The Ontario Health East and North West regions took the lead in adapting the OHT model to recognize the uniqueness of our regions. This made-in-the-North model considers the connection of local OHTs with regional specialized services, which will result in comprehensive OHT coverage and better coordinated care and value for all.Brian Kytyor, Chief Regional Officer, Ontario Health North East & North West
Digital & Virtual Care Investments
Ontario’s Digital First for Health strategy reimagines the way we think and work to create an integrated, sustainable and person-centred health care system.
- Health 811 launched on March 31, 2022. This health care navigation service, which includes a call centre (811) and website, allows people to use an online symptom-checker, chat with navigators and clinicians, and look up information about health care services in their area as well as trusted information about health conditions.
- Additionally, OHTs received funding for digital and virtual care projects, with a median amount of over $300,000 each. The virtual care projects are estimated to support over 103,000 patients with Remote Patient Monitoring and Virtual Care, and over 1,500,000 patients with new availability to book an online appointment with their primary care provider.
- While virtual care visits levelled off to see more balance to in-person visits, there were 789,828 unique patients accessing virtual visits on Ontario Health-supported platforms through the year.
Virtual health care is a multichannel universe, with services offered by phone, video, online chat or in person. Ontario Health’s approach is to work with health care providers and the public to ensure individuals can access the right channel for their needs.Dr. Sacha Bhatia, Population Health and Value Based Health Systems Executive, Ontario Health
Reducing Health Inequities
We are reducing health inequities by embedding equity in all our activities. To achieve better outcomes for all, Our Equity, Inclusion, Diversity and Anti-Racism Framework highlights the need to explicitly identify and address the impacts of racism in all its forms, with an emphasis on anti-Indigenous and anti-Black racism given the disproportionate impacts of racism on these communities.
- We published “Tracking COVID-19 Through Race-Based Data,” which called for a persistent anti-racism approach to addressing systemic health inequities, standardizing sociodemographic data collection through OHIP, and using race-based data to inform health system recovery
- The Black Health Plan Working Group, a community of health sector leaders and health equity experts, was established to advance health outcomes for Black populations.
- We began creating the Indigenous Data Governance Matters process for all uses of Indigenous data across Ontario Health to ensure data is accessed and utilized appropriately in accordance with Indigenous data governance principles.
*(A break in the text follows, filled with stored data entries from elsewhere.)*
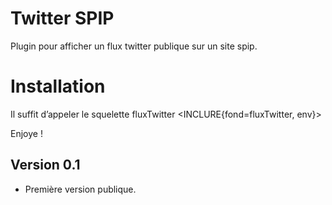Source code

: # Twitter SPIP

Plugin pour afficher un flux twitter publique sur un site spip.

# Installation

Il suffit d’appeler le squelette fluxTwitter
	<INCLURE{fond=fluxTwitter, env}>

Enjoye !


## Version 0.1

* Première version publique.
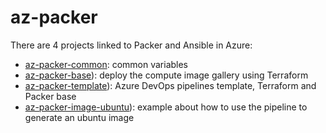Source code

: # az-packer
There are 4 projects linked to Packer and Ansible in Azure:
* [az-packer-common](https://github.com/kevinpz/az-packer-common): common variables
* [az-packer-base](https://github.com/kevinpz/az-packer-base)): deploy the compute image gallery using Terraform
* [az-packer-template](https://github.com/kevinpz/az-packer-pipeline-template)): Azure DevOps pipelines template, Terraform and Packer base
* [az-packer-image-ubuntu](https://github.com/kevinpz/az-packer-image-ubuntu)): example about how to use the pipeline to generate an ubuntu image
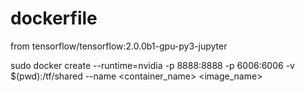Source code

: # dockerfile
from tensorflow/tensorflow:2.0.0b1-gpu-py3-jupyter

sudo docker create --runtime=nvidia -p 8888:8888 -p 6006:6006 -v $(pwd):/tf/shared --name <container_name> <image_name>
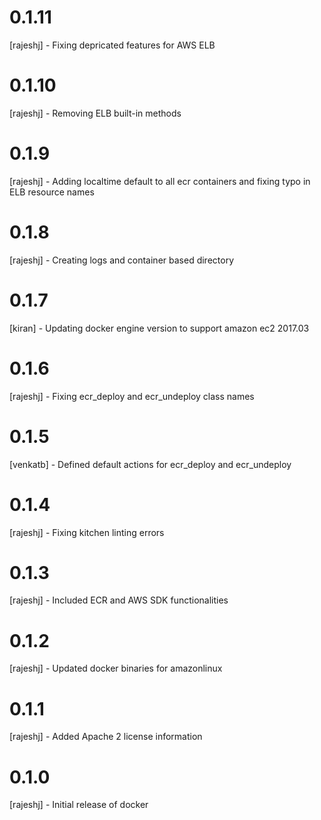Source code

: # 0.1.11
[rajeshj] - Fixing depricated features for AWS ELB
# 0.1.10 
[rajeshj] - Removing ELB built-in methods
# 0.1.9
[rajeshj] - Adding localtime default to all ecr containers and fixing typo in ELB resource names
# 0.1.8
[rajeshj] - Creating logs and container based directory 
# 0.1.7
[kiran] - Updating docker engine version to support amazon ec2 2017.03
# 0.1.6
[rajeshj] - Fixing ecr_deploy and ecr_undeploy class names
# 0.1.5
[venkatb] - Defined default actions for ecr_deploy and ecr_undeploy
# 0.1.4 
[rajeshj] - Fixing kitchen linting errors
# 0.1.3 
[rajeshj] - Included ECR and AWS SDK functionalities 
# 0.1.2
[rajeshj] - Updated docker binaries for amazonlinux
# 0.1.1
[rajeshj] - Added Apache 2 license information 
# 0.1.0
[rajeshj] - Initial release of docker
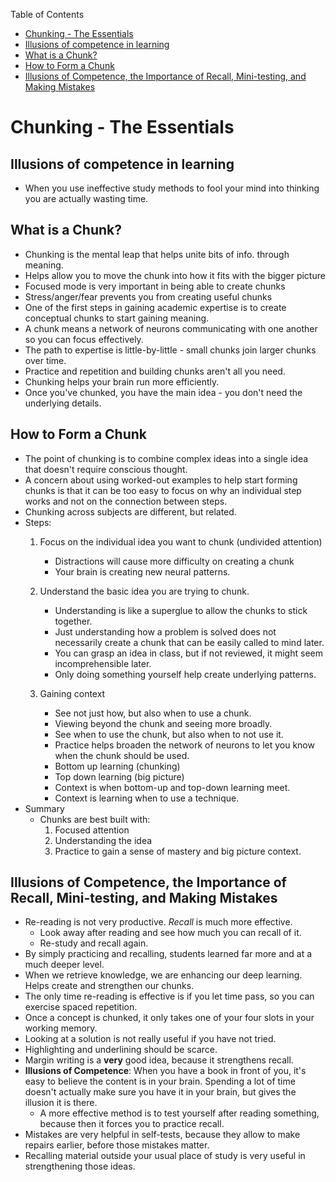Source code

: <!-- START doctoc generated TOC please keep comment here to allow auto update -->
<!-- DON'T EDIT THIS SECTION, INSTEAD RE-RUN doctoc TO UPDATE -->
Table of Contents

-   [Chunking - The Essentials](#chunking---the-essentials)
-   [Illusions of competence in
    learning](#illusions-of-competence-in-learning)
-   [What is a Chunk?](#what-is-a-chunk)
-   [How to Form a Chunk](#how-to-form-a-chunk)
-   [Illusions of Competence, the Importance of Recall, Mini-testing,
    and Making
    Mistakes](#illusions-of-competence-the-importance-of-recall-mini-testing-and-making-mistakes)

<!-- END doctoc generated TOC please keep comment here to allow auto update -->
Chunking - The Essentials
=========================

Illusions of competence in learning
-----------------------------------

-   When you use ineffective study methods to fool your mind into
    thinking you are actually wasting time.

What is a Chunk?
----------------

-   Chunking is the mental leap that helps unite bits of info.
    through meaning.
-   Helps allow you to move the chunk into how it fits with the bigger
    picture
-   Focused mode is very important in being able to create chunks
-   Stress/anger/fear prevents you from creating useful chunks
-   One of the first steps in gaining academic expertise is to create
    conceptual chunks to start gaining meaning.
-   A chunk means a network of neurons communicating with one another so
    you can focus effectively.
-   The path to expertise is little-by-little - small chunks join larger
    chunks over time.
-   Practice and repetition and building chunks aren't all you need.
-   Chunking helps your brain run more efficiently.
-   Once you've chunked, you have the main idea - you don't need the
    underlying details.

How to Form a Chunk
-------------------

-   The point of chunking is to combine complex ideas into a single idea
    that doesn't require conscious thought.
-   A concern about using worked-out examples to help start forming
    chunks is that it can be too easy to focus on why an individual step
    works and not on the connection between steps.
-   Chunking across subjects are different, but related.
-   Steps:
    1.  Focus on the individual idea you want to chunk
        (undivided attention)
        -   Distractions will cause more difficulty on creating a chunk
        -   Your brain is creating new neural patterns.

    2.  Understand the basic idea you are trying to chunk.
        -   Understanding is like a superglue to allow the chunks to
            stick together.
        -   Just understanding how a problem is solved does not
            necessarily create a chunk that can be easily called to
            mind later.
        -   You can grasp an idea in class, but if not reviewed, it
            might seem incomprehensible later.
        -   Only doing something yourself help create
            underlying patterns.

    3.  Gaining context
        -   See not just how, but also when to use a chunk.
        -   Viewing beyond the chunk and seeing more broadly.
        -   See when to use the chunk, but also when to not use it.
        -   Practice helps broaden the network of neurons to let you
            know when the chunk should be used.
        -   Bottom up learning (chunking)
        -   Top down learning (big picture)
        -   Context is when bottom-up and top-down learning meet.
        -   Context is learning when to use a technique.
-   Summary
    -   Chunks are best built with:
        1.  Focused attention
        2.  Understanding the idea
        3.  Practice to gain a sense of mastery and big picture context.

Illusions of Competence, the Importance of Recall, Mini-testing, and Making Mistakes
------------------------------------------------------------------------------------

-   Re-reading is not very productive. *Recall* is much more effective.
    -   Look away after reading and see how much you can recall of it.
    -   Re-study and recall again.
-   By simply practicing and recalling, students learned far more and at
    a much deeper level.
-   When we retrieve knowledge, we are enhancing our deep learning.
    Helps create and strengthen our chunks.
-   The only time re-reading is effective is if you let time pass, so
    you can exercise spaced repetition.
-   Once a concept is chunked, it only takes one of your four slots in
    your working memory.
-   Looking at a solution is not really useful if you have not tried.
-   Highlighting and underlining should be scarce.
-   Margin writing is a **very** good idea, because it
    strengthens recall.
-   **Illusions of Competence**: When you have a book in front of you,
    it's easy to believe the content is in your brain. Spending a lot of
    time doesn't actually make sure you have it in your brain, but gives
    the illusion it is there.
    -   A more effective method is to test yourself after reading
        something, because then it forces you to practice recall.
-   Mistakes are very helpful in self-tests, because they allow to make
    repairs earlier, before those mistakes matter.
-   Recalling material outside your usual place of study is very useful
    in strengthening those ideas.

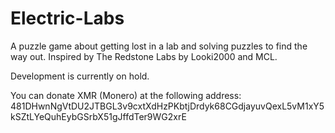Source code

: # Electric-Labs
A puzzle game about getting lost in a lab and solving puzzles to find the way out.
Inspired by The Redstone Labs by Looki2000 and MCL.



Development is currently on hold.

You can donate XMR (Monero) at the following address: 481DHwnNgVtDU2JTBGL3v9cxtXdHzPKbtjDrdyk68CGdjayuvQexL5vM1xY5kSZtLYeQuhEybGSrbX51gJffdTer9WG2xrE
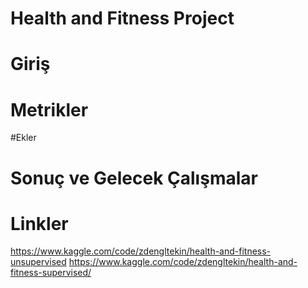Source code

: # Health and Fitness Project
# Giriş



# Metrikler



#Ekler



# Sonuç ve Gelecek Çalışmalar



# Linkler

https://www.kaggle.com/code/zdengltekin/health-and-fitness-unsupervised
https://www.kaggle.com/code/zdengltekin/health-and-fitness-supervised/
- We disseminated the Indigenous Cancer Care Unit’s province-wide Impact Assessment of barriers and opportunities within the cancer system to First Nations, Inuit, Métis and urban Indigenous communities, the Political Territorial Organizations and the Regional Cancer Programs.
I’m very happy that Ontario Health is listening to people who have lived experience with the health care system. We need to plan our health system to work for the most marginalized, the poorest, the most diverse populations that we can. If we make our health system function for all those folks, then it will function for everybody.Teri Henderson, Patient & Family Advisory Council member, Ontario Health Toronto Region
Strengthen Ontario Health
This year, we advanced our agency integration and unification mandate, moving forward with a transformation plan aimed at creating an integrated, high-performing and efficient organization.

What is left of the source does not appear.